China’s ban on the ivory trade has seen a 75 per cent drop in the value of the product at the world market to Sh70,000 a kilogramme.
The country widely believed to be the world’s largest consumer of ivory - both legal and illegal - declared all trade in ivory illegal from January this year.
A the time the ban came into force the value of raw ivory was Sh300,000 per kilo.
“We are delighted to see the doors of the world's largest ivory market close because poaching had climbed from a few thousand elephants a year to 33,000, one every 15 minutes, before the ban by China which at the peak of the trade accounted for up to 70 per cent of the total world market,” said WildlifeDirect CEO Paula Kahumbu.

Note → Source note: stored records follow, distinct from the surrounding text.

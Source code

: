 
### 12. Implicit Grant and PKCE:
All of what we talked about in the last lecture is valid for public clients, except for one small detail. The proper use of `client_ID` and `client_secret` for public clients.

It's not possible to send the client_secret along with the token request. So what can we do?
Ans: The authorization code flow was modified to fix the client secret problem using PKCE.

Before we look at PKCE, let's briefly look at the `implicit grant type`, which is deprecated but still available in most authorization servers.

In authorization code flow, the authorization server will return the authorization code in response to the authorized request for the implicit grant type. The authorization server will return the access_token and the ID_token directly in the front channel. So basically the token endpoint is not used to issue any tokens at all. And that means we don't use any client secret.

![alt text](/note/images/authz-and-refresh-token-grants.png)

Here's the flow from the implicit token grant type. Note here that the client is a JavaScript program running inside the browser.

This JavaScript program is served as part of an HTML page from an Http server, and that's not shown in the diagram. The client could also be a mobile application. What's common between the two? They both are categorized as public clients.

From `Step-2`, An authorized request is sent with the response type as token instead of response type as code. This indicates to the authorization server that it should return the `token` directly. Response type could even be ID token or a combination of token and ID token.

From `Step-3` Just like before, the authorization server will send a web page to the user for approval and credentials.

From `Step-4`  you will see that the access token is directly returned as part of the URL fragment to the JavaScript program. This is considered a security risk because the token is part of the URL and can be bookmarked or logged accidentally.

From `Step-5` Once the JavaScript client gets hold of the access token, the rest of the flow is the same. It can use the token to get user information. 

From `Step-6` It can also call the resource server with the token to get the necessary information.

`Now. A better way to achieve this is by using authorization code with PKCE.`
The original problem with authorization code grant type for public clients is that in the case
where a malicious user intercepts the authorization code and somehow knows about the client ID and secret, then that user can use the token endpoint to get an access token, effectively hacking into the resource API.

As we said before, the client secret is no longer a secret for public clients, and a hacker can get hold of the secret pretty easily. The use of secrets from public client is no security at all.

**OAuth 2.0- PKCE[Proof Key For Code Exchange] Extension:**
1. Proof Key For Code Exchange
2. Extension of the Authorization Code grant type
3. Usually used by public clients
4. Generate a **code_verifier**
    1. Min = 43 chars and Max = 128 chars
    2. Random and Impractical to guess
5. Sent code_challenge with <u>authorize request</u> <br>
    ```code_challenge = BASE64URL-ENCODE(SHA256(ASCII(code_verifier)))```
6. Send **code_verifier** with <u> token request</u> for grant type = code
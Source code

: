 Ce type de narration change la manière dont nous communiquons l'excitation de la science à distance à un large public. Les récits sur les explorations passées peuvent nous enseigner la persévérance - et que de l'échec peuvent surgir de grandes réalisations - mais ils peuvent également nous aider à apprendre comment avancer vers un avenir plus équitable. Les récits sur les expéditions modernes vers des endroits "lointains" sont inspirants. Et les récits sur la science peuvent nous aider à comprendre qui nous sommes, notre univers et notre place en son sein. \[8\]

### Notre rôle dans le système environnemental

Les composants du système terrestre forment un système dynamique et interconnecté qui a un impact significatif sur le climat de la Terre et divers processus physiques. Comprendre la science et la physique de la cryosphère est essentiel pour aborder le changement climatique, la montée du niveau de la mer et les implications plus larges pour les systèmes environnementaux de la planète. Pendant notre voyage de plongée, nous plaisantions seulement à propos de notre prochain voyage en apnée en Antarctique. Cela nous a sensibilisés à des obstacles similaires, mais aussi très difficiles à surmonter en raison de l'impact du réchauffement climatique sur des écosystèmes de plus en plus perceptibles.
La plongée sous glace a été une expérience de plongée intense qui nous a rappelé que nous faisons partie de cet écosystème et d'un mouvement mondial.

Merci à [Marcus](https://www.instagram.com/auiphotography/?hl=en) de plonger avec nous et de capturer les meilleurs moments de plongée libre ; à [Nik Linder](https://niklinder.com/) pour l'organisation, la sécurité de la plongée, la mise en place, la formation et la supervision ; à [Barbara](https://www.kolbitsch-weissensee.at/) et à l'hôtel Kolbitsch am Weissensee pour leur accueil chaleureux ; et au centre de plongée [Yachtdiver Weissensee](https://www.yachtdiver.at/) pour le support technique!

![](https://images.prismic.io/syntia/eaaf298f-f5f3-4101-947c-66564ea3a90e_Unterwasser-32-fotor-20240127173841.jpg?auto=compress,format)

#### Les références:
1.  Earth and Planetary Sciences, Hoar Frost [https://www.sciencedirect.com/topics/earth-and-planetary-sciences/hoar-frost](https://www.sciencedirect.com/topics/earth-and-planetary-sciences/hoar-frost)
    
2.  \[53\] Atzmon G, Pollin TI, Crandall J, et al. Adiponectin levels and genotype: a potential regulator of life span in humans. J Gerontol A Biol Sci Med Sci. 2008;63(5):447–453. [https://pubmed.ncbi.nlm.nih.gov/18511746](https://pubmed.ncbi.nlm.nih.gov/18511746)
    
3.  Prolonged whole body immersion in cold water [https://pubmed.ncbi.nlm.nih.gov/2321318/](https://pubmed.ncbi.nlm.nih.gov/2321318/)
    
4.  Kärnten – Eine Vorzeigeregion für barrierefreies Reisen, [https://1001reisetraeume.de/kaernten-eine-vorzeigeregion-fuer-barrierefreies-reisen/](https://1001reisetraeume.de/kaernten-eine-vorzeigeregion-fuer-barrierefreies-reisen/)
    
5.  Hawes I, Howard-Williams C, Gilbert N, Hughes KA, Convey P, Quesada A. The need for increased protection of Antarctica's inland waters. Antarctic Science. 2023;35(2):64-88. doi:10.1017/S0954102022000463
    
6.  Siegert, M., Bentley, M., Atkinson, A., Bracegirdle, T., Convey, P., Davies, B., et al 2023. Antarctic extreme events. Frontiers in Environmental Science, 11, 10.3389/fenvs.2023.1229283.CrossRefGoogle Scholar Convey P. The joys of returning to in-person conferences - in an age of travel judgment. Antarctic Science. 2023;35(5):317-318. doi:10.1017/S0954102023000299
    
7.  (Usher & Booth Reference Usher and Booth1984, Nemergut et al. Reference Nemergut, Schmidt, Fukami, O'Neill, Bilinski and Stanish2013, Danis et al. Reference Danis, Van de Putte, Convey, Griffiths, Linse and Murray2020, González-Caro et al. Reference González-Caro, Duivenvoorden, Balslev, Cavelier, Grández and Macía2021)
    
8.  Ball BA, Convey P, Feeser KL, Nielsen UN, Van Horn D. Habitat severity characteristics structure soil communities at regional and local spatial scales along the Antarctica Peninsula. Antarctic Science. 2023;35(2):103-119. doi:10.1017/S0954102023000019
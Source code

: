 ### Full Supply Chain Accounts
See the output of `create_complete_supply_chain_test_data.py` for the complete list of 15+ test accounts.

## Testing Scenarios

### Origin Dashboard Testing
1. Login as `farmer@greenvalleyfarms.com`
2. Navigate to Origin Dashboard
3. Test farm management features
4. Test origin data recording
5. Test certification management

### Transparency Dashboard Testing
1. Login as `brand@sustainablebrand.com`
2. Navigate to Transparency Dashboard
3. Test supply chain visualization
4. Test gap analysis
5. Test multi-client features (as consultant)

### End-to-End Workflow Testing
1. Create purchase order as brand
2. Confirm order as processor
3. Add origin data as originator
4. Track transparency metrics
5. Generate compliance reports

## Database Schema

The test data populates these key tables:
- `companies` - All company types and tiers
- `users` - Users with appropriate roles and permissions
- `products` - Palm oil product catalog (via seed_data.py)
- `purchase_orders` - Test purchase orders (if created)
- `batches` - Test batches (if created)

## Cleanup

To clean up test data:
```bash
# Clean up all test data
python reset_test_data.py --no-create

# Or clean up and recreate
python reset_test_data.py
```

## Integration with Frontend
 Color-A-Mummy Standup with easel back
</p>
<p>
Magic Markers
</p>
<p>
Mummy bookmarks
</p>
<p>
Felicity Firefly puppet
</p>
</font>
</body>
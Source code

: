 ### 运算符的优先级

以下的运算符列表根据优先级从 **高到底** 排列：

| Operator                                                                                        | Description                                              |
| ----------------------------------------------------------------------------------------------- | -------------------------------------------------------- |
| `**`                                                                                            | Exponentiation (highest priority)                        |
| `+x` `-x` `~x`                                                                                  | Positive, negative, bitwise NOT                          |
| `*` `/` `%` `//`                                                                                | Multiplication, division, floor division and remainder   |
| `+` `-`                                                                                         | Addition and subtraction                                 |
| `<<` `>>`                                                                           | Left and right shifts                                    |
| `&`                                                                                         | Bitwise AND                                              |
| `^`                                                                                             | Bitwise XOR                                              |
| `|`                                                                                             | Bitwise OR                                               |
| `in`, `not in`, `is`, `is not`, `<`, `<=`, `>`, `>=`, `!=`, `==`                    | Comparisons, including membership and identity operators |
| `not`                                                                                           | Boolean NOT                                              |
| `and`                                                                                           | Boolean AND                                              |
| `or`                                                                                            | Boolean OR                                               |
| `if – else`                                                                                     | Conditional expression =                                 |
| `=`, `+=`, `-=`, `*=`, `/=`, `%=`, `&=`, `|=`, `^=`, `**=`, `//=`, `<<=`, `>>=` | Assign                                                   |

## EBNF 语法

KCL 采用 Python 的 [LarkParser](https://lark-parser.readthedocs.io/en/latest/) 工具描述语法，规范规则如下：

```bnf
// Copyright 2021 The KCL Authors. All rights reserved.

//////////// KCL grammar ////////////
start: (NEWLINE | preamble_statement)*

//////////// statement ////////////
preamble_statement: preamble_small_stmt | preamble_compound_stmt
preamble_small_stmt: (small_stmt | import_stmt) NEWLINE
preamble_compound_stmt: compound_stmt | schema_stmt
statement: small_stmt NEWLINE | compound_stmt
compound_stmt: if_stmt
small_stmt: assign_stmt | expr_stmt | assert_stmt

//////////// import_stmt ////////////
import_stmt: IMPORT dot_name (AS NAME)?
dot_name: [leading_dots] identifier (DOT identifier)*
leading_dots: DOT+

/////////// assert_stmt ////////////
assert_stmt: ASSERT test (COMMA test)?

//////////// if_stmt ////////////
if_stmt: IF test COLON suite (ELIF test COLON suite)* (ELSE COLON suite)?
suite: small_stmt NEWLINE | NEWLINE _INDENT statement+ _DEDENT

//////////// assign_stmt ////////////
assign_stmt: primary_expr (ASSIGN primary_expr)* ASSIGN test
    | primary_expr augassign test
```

The ivory trade has been a major cause of declining numbers of wild elephants, as poachers continue to hunt the endangered species for their valuable tusks.
Ivory is normally sought for intricate carvings, trinkets, chopsticks, furniture inlays, flatware handles and other items. The United Kingdom announced it would ban the sale of ivory items as part of efforts to protect elephants.
While the international ivory trade ban went into effect in 1990, China continued to allow and promote sales within its borders.
It is this illegal domestic market that provided opportunity for traffickers to slip illegally obtained ivory into China’s legal market.
Kenya in 2015 stepped up war on elephant poachers by introducing satellite collars that track the movements of the animals.
Poaching in the country’s parks peaked between 2009 and 2013, as demand for ivory and prices shot up. In the four-year period over 100,000 elephants were killed.
In 1989, former President Daniel Moi set ablaze 12 tonnes of elephant tusks, marking intent to intensify the fight against illegal ivory trade.
In March 2015, President Uhuru Kenyatta burnt 15 tonnes of tusks estimated at Sh3 billion ($30 million).